You’re stressing your counterparts
When you’re stressed out, other people feel it too. Not only may they tell you that they see a change in you, but they may actually feel signs of stress as well. For example, you may lash out at others, or withdraw from them because you’re always tired or burned out. When it comes to driving, you may speed, drive aggressively and take unnecessary risks that not only scares your passengers, but other motorists. Anxiety and stress can really be contagious.
Doing a 180
So far, we’ve mentioned some things that may worry you a bit, such as the health effects of always rushing. Keep in mind, that your body is incredibly resilient, and can take quite a beating before it really breaks down. Additionally, your finances probably won’t crumble overnight, and others can be quite forgiving of you, even at your worst. But why test the limits? It’s better to look at the problem spots in your routine, and how you can fix them. Fortunately, we have some ideas for you.
De-stress the AM
- Gear up the night before – Instead of rushing in the morning, prepare the night before. Pack lunch for you and your family before going to bed. Also, pick your clothes (and iron them) in advance, have your bag ready so you can just pick it up and go, and put gas in the car if it’s running low.
- Improve your sleep hygiene – You already know the importance of adequate sleep, but what are you doing to improve its quality (a.k.a your sleep hygiene). That means minimizing daytime (or evening) napping, caffeine consumption before bed and watching screens (T.V., laptop, phone) while in the sack.

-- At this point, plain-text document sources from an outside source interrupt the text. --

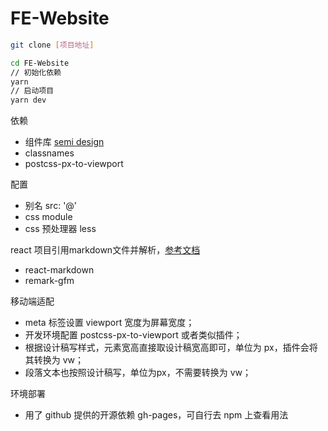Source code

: # FE-Website

```bash
git clone [项目地址]

cd FE-Website
// 初始化依赖
yarn
// 启动项目
yarn dev
```

依赖
- 组件库 [semi design](https://semi.design/zh-CN/start/getting-started)
- classnames
- postcss-px-to-viewport

配置
- 别名 src: '@'
- css module
- css 预处理器 less

react 项目引用markdown文件并解析，[参考文档](https://juejin.cn/post/7028826246616350728)
- react-markdown
- remark-gfm

移动端适配
- meta 标签设置 viewport 宽度为屏幕宽度；
- 开发环境配置 postcss-px-to-viewport 或者类似插件；
- 根据设计稿写样式，元素宽高直接取设计稿宽高即可，单位为 px，插件会将其转换为 vw；
- 段落文本也按照设计稿写，单位为px，不需要转换为 vw；

环境部署
- 用了 github 提供的开源依赖 gh-pages，可自行去 npm 上查看用法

- Feed your body and mind first – When you wake up, make sure to feed your body and mind so you can get through the day. Eating a healthy breakfast will give you energy, prevent you from starving, and keep you alert. Also, light exercise or meditation can give you an instant mood boost that will stave off the signs of stress.
- Work as a team – If you’re living with a spouse, partner, or roommate, working together can greatly reduce your morning “to-do” list. Instead of trying to tackle four tasks, split the workload in half. Sometimes, the cure for a stressful day is to simply do less. And that’s something you can make possible by sharing your duties.
- Tune into the news – Information is bursting out of every corner these days. You have apps, news segments on T.V., social media updates and more, which informs you of traffic congestion, weather conditions and public transit alerts. Tuning into these sources can help you plan an alternate route, or at least give you a justifiable reason to get to work late (that alone can greatly reduce your stress).
Take the Weight Off Your Back
Whether you set New Year’s resolutions or not, you should make 2016 a year where you reduce your stress levels. Why? Well, less anxiety is good for everyone. Your workplace (or school campus) is likely already a stressful place, loaded with tasks, people and situations that may put you under pressure. The least you can do is make your commute to and from such a place, easier to handle. Doing so is possible by preparation. Reflect on the choices you currently make, whether they’re helpful or not, and how you can improve or change them completely. If you see an opportunity to make changes, don’t hesitate to work on them. Your health, your finances and your relationships will only get better.